The Firstborn Prince

By: Virginia Nelson

There was too much to explain there—about how their father had made mistakes, nearly bankrupting the company while he was distracted with his wife, his family. He and his brother had been young then, but he’d never forget the night when his parents died. Their dad had been driving when he was too tired from work and two small boys at home. It’d ended with them both dead on a highway because he’d spread himself too thin. They might have been young, but he and Connor promised each other they’d never make the same mistake.

Business came first. Families and relationships were for people who didn’t have a multimillion dollar business to run.

Foster shook his head slowly, keeping her gaze captive. He wanted to make this one point clear, right from the outset. “If you sleep with Connor, you’re useless to me. Understood?”

She didn’t answer, but she leaned back in her chair. Swiveling away from him, she faced the wall behind her. He wasn’t sure if it meant she’d dismissed him or if she was thinking over his unique proposition.

When she finally faced him again, she looked decided. “If I take this job, and I do not manage to reform the Rogue Prince—” He cringed at the use of the ridiculous nickname the press had given his brother, but he didn’t interrupt her. “There is nothing in it for me, Mr.
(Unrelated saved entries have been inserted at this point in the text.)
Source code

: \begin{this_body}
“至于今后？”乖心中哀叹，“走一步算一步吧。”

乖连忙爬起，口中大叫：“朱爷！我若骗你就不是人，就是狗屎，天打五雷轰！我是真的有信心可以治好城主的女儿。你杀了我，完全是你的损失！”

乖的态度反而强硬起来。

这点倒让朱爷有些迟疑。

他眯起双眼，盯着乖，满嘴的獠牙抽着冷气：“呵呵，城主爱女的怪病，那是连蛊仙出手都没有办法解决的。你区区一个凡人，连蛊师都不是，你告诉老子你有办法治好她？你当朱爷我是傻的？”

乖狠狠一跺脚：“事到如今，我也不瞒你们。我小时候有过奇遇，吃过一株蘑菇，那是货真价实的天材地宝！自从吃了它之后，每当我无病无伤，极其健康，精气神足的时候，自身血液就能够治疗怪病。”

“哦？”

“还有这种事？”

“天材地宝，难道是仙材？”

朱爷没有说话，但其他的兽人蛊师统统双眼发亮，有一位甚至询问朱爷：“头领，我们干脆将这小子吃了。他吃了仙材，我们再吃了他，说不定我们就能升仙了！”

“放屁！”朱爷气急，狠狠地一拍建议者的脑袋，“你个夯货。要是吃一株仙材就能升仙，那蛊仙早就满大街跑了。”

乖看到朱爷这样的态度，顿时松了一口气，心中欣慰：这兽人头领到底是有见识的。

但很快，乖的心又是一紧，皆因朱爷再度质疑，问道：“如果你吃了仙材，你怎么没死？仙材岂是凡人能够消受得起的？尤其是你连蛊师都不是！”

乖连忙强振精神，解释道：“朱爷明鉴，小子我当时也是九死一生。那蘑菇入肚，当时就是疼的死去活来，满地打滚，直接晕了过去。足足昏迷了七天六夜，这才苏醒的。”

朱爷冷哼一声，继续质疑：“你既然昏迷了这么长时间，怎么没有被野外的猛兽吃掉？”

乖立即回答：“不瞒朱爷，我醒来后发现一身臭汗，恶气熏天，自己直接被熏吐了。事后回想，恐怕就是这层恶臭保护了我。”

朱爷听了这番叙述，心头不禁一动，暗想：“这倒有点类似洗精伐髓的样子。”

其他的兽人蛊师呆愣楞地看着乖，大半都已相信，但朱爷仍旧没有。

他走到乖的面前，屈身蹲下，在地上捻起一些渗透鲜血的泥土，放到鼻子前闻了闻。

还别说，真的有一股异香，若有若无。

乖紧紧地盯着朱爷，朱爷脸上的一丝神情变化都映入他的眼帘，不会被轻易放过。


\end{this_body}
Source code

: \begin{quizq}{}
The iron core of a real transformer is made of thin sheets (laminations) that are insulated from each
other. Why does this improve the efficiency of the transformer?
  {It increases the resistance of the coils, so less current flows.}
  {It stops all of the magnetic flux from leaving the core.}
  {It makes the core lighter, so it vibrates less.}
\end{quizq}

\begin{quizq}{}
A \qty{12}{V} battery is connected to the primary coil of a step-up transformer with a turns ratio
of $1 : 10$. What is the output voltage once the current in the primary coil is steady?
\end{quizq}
Boyd.”

“What do you mean?” he asked. When considering the proposition, he’d looked over her price points from various sources before her fall from grace. He could easily match—even double—her usual rates.

“You’re thinking to yourself that you came to my office, knowing I had no clients due to the Welles situation, and you’d throw money at me. Surely, a few months into this whole crisis you know I am dealing with, you’d assume that my client list has dried up. I’m penniless, and would grasp at a job, no matter how undignified and questionable, just to get my hands on a small portion of the Boyd fortune, correct?”

He didn’t feel it would be beneficial to his negotiation to agree, even if she was right. “I can pay you more than your rate prior to the incident,” he hedged.

“But that’s one client, Mr. Boyd. One short-term client, because I’m assuming you have a time frame in mind?”

“I do.”

“Great, so this one short-term project, which isn’t really a redemption of your brother, only a distraction technique, and one paycheck. We both leave with what we came in to the game with, no harm, no foul. Which, for you, is great. You’re walking away with your company, brother distracted away from it while you make your grab, and you give up a relatively small amount of money to ensure your success. Me? I’ll have another failed client for my resume, and no guarantee of future work. Basically, if I take this job, I’m great for now, but in the long run I’m back where I started. It’s like putting a piece of duct tape on a hole in a dam. I’m left with no one wanting to hire me, still, blaming me for things beyond my control.”

She had a point, dammit.

“What can I do to make it worth your while?”

“I have an idea about that.”

“Oh really?” He couldn’t help leaning forward, elbows on knees to get even a little closer to her. “Enlighten me.”

Her smile was slow and devious. “You pay me double and I reform both twins, you included. When the whole debacle is over and done with, you continue to follow my rules for your image, thereby proving that I have a top client with a successful record of image correction. You don’t have to do it forever, just until I pick up a few more clients. Then, we break contract and whatever you do after that is your problem.”

“How long?” he asked, getting to the point.

“One year, Mr. Boyd. For one year, you play the part of actual prince to the public, and I’ll distract your brother.”

“One month,” he countered.

“Nine months,” she responded without hesitation.

“Three,” he replied.

“Six,” she snapped.

He would have agreed to the year, so he smiled. He reached across the desk and took her hand into his again. The contact sizzled through his system, feeling a bit like conquest.